The Khabar Online website has, in a report, taken a glance at the lives of a number of Afghan artists currently residing in Iran.
There are quite a few men and women living in Iran who are inheritors of the Afghan art and culture.
They are those who have been through tough times and whose start point in life is far cry from that of any other man or woman in developed countries.
Nevertheless, not only have they filled this gap, they have also got ahead of others in this path.
Najib Mayel Heravi
Born in 1950, Najib Mayel Heravi is a mysticism and Persian literature researcher from Herat living in the city of Mashhad in the northeastern Iranian province of Khorasan Razavi.
He finished his higher education studies in the Persian Language and Literature at the Ferdowsi University of Mashhad.
After working for some time, he came to Tehran where he started to conduct research, study bibliography, edit texts and teach at the Institute for Islamic Research.
He has been cooperating with different institutions such as the Library of the Iranian Parliament, the Mahmoud Afshar Endowments Foundation and the Institute for the Great Islamic Encyclopedia, conducting research into Islamic mysticism and manuscripts.
Mayel Heravi has also worked with Astan Quds Razavi (an organization which manages the Imam Reza shrine and various institutions which belong to the organization), the Research Centre for Written Heritage and the research department of the Library of the Iranian Parliament.
He is a researcher at the library, has compiled numerous books and has authored articles for the Institute for the Great Islamic Encyclopedia.
Renowned Afghan Poet Living in Iran
Born in 1967 in Herat, Mohammad Kazem Kazemi is an Afghan poet and author and a faculty member at the World Service Department of the Academy of the Persian Language and Literature. He migrated to Kabul in 1975 and finished his high school studies there. Then he came to Iran in 1984 and received his bachelor’s degree in Civil Engineering from the Ferdowsi University of Mashhad. He began his career in literature in 1986 and joined the Poetry Group of the Arts Circle of Mashhad two years later. Kazemi then joined Afghanistan’s Society of Islamic Revolution Poets in 1990.

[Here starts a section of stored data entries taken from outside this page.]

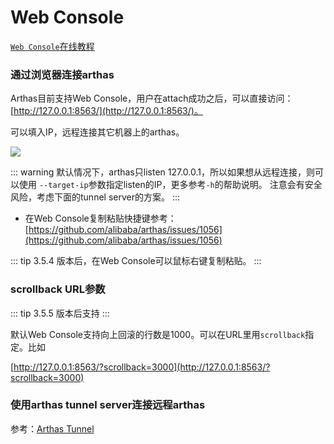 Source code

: Web Console
===

[`Web Console`在线教程](https://arthas.aliyun.com/doc/arthas-tutorials.html?language=cn&id=case-web-console)

### 通过浏览器连接arthas


Arthas目前支持Web Console，用户在attach成功之后，可以直接访问：[http://127.0.0.1:8563/](http://127.0.0.1:8563/)。

可以填入IP，远程连接其它机器上的arthas。

![](/images/web-console-local.png)

::: warning
默认情况下，arthas只listen 127.0.0.1，所以如果想从远程连接，则可以使用 `--target-ip`参数指定listen的IP，更多参考`-h`的帮助说明。
注意会有安全风险，考虑下面的tunnel server的方案。
:::

* 在Web Console复制粘贴快捷键参考： [https://github.com/alibaba/arthas/issues/1056](https://github.com/alibaba/arthas/issues/1056)

::: tip
3.5.4 版本后，在Web Console可以鼠标右键复制粘贴。
:::

### scrollback URL参数

::: tip
3.5.5 版本后支持
:::

默认Web Console支持向上回滚的行数是1000。可以在URL里用`scrollback`指定。比如

[http://127.0.0.1:8563/?scrollback=3000](http://127.0.0.1:8563/?scrollback=3000)
### 使用arthas tunnel server连接远程arthas

参考：[Arthas Tunnel](tunnel.md)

In addition to writing poems, Kazemi has also been involved in teaching poetry, holding literary circles for Afghan immigrants in Iran, publishing reviews and articles in the press, and compiling and editing books on the Persian language and literature.
He has, furthermore, served as the authority in charge of the Afghan Office of Arts and Literature (1990-1996),
a member of the editorial boards of two publications, the chairman of a meeting on poetry review and research held by the Arts Department of Khorasan Razavi province, and the chairman of a poetry session in Mashhad.
The Mahmoudi Brothers
Jamshid Mahmoudi and Navid Mahmoudi immigrated to Iran in the 1960s when they were children. They grew up in Iran, learned film-making and have now turned into individuals with their own signature styles in the silver screen and TV. One of their works is “A Few Cubic Metres of Love,” which has received numerous awards at international festivals. The feature film “Leaving,” which they made in Iran, found its way to the Oscars representing the Afghan cinema.
These two brothers are from Afghanistan’s Parwan province. Navid was born in 1977 and Jamshid in 1983. In addition to working as a film producer and director, Navid Mahmoudi is a writer and poet, too, and has taken part in upwards of 100 international film festivals.
They have received prestigious awards from both Iranian and international film festivals in recent years.
She was born to ethnic Afghan parents in Tehran on April 6, 1997. She began her artistic career at the age of nine as a stage actress and had a part in feature and documentary films, too. She appeared in front of the camera for the first time in 2015 in the “I’m A Happy Girl” directed by Samereh Rezaei, and rose to fame by playing in the TV series “Frog” by Hooman Seyyedi. She has also had played roles in the films “Seven and a Half,” “The Tsunami,” “The Simultaneous Breaking of 20 Bones,” “Yalda” and “Leaving.” She is currently in a relationship with renowned Iranian actor Navid Mohammadzadeh, and the two are known as one of the most popular couples on Instagram.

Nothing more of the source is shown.